Welcome back to another blog hop, with #OpenBook. Here’s this week’s prompt.

Don’t forget to click the purple button to see what everyone else has to say on this week’s subject. It’s at the end of my post.


What does the food your characters eat reveal about their personality?


I can see that, unless I’m careful, Andorra Pett is going to get mentioned a lot here. I could write the whole post about her eating habits, she’s never met a calorie she didn’t like. Food, for many reasons, features large in Andorra’s life. She’s always ready for coffee and cake, a lot of her best work has been fuelled that way. With her partner Derek, who runs the farm on the space station, she’s invented a way of farming Lobsters in space, which provides a running thread through most of her adventures.
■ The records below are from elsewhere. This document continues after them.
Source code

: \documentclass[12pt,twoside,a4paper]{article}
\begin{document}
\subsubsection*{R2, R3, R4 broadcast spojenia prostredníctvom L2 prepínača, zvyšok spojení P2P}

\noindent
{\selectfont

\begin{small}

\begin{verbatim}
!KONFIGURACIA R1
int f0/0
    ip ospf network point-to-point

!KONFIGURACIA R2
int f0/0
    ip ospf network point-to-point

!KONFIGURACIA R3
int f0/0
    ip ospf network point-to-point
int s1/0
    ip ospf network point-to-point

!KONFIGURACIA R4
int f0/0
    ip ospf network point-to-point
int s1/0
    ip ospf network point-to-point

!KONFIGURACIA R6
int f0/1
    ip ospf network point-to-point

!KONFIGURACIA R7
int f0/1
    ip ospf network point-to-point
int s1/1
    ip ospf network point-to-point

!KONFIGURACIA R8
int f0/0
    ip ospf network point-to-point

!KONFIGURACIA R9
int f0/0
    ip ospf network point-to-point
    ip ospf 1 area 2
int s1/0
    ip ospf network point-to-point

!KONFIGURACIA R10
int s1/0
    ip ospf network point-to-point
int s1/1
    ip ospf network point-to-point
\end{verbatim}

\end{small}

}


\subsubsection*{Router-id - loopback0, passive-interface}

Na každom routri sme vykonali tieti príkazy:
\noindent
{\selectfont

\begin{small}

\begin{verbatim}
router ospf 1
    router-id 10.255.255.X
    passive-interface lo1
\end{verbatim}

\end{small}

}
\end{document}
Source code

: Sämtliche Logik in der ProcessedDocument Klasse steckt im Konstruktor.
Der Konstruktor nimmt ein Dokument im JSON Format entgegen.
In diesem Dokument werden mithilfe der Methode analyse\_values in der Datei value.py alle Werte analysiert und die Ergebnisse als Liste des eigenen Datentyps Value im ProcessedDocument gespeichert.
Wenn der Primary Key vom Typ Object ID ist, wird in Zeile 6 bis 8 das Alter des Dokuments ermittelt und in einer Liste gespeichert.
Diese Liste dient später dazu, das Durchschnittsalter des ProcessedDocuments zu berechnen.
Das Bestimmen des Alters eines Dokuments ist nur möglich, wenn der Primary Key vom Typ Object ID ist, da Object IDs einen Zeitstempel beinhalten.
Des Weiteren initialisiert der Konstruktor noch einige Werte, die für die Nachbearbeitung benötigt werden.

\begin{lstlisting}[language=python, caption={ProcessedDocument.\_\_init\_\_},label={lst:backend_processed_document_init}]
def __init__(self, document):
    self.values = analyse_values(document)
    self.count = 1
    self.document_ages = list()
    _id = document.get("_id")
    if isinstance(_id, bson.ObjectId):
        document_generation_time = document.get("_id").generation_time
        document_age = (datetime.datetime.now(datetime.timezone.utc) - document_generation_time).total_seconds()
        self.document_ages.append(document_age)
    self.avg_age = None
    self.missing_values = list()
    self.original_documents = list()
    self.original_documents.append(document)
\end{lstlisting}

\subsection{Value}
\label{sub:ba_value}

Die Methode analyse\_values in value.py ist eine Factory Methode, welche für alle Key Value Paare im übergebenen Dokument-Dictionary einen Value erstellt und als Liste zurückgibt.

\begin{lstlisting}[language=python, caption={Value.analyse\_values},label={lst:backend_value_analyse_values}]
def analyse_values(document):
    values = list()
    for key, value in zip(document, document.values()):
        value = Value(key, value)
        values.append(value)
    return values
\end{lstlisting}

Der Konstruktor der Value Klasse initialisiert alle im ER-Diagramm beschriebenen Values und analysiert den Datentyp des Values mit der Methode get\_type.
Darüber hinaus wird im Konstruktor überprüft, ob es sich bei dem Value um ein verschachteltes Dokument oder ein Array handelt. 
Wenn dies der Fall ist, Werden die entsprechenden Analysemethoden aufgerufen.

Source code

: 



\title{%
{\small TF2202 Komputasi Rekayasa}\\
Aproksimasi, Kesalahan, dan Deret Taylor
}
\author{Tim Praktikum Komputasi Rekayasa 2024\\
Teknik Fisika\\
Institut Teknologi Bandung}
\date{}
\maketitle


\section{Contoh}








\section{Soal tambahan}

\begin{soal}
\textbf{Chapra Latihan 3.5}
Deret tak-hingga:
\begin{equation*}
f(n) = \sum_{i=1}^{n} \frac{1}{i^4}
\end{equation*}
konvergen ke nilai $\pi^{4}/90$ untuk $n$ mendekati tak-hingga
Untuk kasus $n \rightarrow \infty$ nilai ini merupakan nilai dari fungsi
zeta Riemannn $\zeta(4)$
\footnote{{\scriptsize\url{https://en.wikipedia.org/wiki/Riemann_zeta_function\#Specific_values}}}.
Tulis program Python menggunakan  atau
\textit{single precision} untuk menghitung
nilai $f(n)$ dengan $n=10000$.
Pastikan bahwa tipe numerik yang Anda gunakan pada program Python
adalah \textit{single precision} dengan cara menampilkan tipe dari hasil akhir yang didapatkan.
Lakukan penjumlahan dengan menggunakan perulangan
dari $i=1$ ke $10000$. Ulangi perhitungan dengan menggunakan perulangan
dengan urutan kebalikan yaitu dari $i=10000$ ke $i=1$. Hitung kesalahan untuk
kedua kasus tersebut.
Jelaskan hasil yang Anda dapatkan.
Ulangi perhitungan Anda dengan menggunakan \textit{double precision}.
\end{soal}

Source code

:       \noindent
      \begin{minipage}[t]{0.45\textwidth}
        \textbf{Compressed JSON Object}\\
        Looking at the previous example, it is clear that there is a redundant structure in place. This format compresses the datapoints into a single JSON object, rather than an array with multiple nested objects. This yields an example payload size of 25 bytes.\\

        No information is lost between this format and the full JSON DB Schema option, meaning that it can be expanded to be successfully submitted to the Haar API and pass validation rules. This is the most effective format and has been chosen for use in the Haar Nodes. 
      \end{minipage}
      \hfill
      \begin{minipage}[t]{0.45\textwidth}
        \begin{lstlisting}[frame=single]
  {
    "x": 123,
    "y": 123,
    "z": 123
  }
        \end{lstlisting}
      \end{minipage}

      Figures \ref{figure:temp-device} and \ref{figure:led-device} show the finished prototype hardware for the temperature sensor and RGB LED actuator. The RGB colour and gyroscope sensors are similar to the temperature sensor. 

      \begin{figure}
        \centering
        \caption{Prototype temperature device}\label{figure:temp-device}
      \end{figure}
Dragging the emphasis away from Andorra, I think that food is one of those things that doesn’t get enough attention, either in world-building or as a driver of the plot. As it’s a basic part of life, it can be used in all sorts of ways to enhance and move a story.


You can learn a lot about a place by the way the locals eat.


For example, even though all the inhabitants of Reevis, in my novel Ribbonworld live on an airless planet under a dome, there is still room for a farm, producing high-quality meat, vegetables, fish and fruit. It produces everything that you need to live well, thanks to its unique ability to control climate and growing conditions. Naturally, you can import luxuries but they are expensive and frowned upon by the locals, who extol the virtues of “Dome Made” produce. This comparison is used throughout the plot, to show the difference between locals and off-worlders.


Then there is the planet Fallop. A dystopian world, featured in my novel The Hitman and the Thief. It’s a place ruled by an unseen and omnipotent dictator, where all the dirty jobs that scar other planets environments are undertaken. The population lives in fear and ignorance, the food here is heavily processed and tasteless. Unless you are one of the elite, where it’s as good as you would find anywhere else.


In my novel Life and Other Dreams, the colonists on the planet Ecias have to learn to use the food that they find on their new home to supplement their supplies. Naturally, they must be careful not to cross-contaminate the local flora and fauna with the things they’ve bought from Earth. Fortunately, the monthly supply ship brings them beer and other essentials, at least until they can produce their own.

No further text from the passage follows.